Par Régis Crépet, météorologue
mis à jour le

La première forte dégradation orageuse de fin d'été est attendue jeudi dans le sud-est, avec un risque de pluies intenses, de grêle et de fortes rafales. Dans ce contexte, la température exceptionnellement élevée de la Méditerranée constitue un facteur aggravant potentiel, mais elle ne suffit pas à elle seule à expliquer la violence des orages.

La Méditerranée est souvent 5°C au-dessus des moyennes de saison © La Chaine Météo

Une mer exceptionnellement chaude après les canicules

Après un été marqué par des canicules à répétition, la Méditerranée occidentale est toujours en "surchauffe". Mi-août, de vastes secteurs affichaient encore des températures de surface plusieurs degrés au-dessus des normales, avec des anomalies atteignant localement +5 à +6°C. L’eau approche ou dépasse encore 28°C sur certaines zones, localement 29°C en Corse, comme en Guadeloupe.

Cette chaleur favorise l’évaporation et permet aux basses couches de l’atmosphère de se charger davantage en vapeur d’eau. Avec le retour d’un flux marin, cet air très humide peut être transporté vers le Languedoc, la Provence et les reliefs du sud-est. La Méditerranée joue alors le rôle d’un immense réservoir d’humidité et d’énergie disponible pour les orages.

La mer fournit le carburant, l’atmosphère doit allumer la mèche

Une mer à 28°C ne provoque cependant pas automatiquement des orages violents. Il faut également un mécanisme de déclenchement : de l’air plus froid en altitude, une atmosphère instable, des convergences de vent ou encore le soulèvement de l’air contre les reliefs. Jeudi, plusieurs de ces ingrédients devraient justement être réunis avec la plongée d’une goutte froide vers le sud et l’arrivée d’air plus frais en altitude.
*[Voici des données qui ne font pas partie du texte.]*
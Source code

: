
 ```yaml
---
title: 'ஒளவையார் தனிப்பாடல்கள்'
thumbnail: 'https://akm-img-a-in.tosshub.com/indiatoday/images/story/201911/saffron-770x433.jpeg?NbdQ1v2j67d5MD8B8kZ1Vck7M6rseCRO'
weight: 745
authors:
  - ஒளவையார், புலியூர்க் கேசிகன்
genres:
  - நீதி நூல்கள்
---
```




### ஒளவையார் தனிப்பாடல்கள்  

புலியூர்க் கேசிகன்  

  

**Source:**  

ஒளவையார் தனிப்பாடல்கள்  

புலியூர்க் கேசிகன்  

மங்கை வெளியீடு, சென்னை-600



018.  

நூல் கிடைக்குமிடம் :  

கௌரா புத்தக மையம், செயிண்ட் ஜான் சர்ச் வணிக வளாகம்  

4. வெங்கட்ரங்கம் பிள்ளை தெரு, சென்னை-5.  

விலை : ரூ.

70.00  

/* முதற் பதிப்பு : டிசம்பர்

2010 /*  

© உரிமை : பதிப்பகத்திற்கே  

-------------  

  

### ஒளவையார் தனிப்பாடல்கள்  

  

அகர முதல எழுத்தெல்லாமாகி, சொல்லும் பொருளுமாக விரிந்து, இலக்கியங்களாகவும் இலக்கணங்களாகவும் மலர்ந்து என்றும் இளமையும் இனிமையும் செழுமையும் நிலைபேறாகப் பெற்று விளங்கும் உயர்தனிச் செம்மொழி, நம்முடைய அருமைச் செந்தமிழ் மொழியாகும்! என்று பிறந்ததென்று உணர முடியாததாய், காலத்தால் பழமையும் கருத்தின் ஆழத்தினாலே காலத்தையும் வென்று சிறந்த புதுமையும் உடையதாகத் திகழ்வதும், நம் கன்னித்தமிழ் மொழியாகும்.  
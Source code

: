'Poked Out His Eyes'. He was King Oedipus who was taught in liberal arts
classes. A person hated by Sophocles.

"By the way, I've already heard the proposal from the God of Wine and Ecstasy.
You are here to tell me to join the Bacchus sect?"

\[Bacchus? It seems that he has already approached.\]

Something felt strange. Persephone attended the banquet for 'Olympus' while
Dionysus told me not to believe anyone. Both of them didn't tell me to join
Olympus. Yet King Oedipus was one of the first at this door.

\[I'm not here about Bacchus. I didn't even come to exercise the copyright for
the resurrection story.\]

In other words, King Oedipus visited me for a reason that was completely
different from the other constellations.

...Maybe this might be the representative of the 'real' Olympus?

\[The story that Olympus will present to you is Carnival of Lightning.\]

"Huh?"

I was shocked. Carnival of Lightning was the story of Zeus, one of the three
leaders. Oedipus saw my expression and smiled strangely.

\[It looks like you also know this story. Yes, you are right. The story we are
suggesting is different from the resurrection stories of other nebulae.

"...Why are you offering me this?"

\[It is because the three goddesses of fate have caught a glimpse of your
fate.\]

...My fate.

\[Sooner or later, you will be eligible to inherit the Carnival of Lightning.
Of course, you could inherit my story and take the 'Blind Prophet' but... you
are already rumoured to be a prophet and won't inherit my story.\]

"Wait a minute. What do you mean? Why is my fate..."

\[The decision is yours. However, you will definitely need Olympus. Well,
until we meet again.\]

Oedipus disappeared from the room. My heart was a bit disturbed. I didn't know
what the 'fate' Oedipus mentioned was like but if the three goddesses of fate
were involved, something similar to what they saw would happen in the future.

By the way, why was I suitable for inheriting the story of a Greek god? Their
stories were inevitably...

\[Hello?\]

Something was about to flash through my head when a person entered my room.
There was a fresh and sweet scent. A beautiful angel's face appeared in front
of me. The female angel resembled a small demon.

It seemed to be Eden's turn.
Dans ce contexte, la surchauffe de la Méditerranée peut surtout augmenter la quantité d’humidité disponible et donc renforcer les intensités de pluie sous les cellules les plus actives. Le risque dépendra néanmoins beaucoup de la trajectoire et de la vitesse des orages : des cellules rapides limiteront les cumuls, tandis que des orages stationnaires ou se régénérant sur les mêmes secteurs pourraient devenir nettement plus problématiques. Cette évolution potentiellement violente est sous surveillance : une alerte sera émise ce mercredi à se sujet.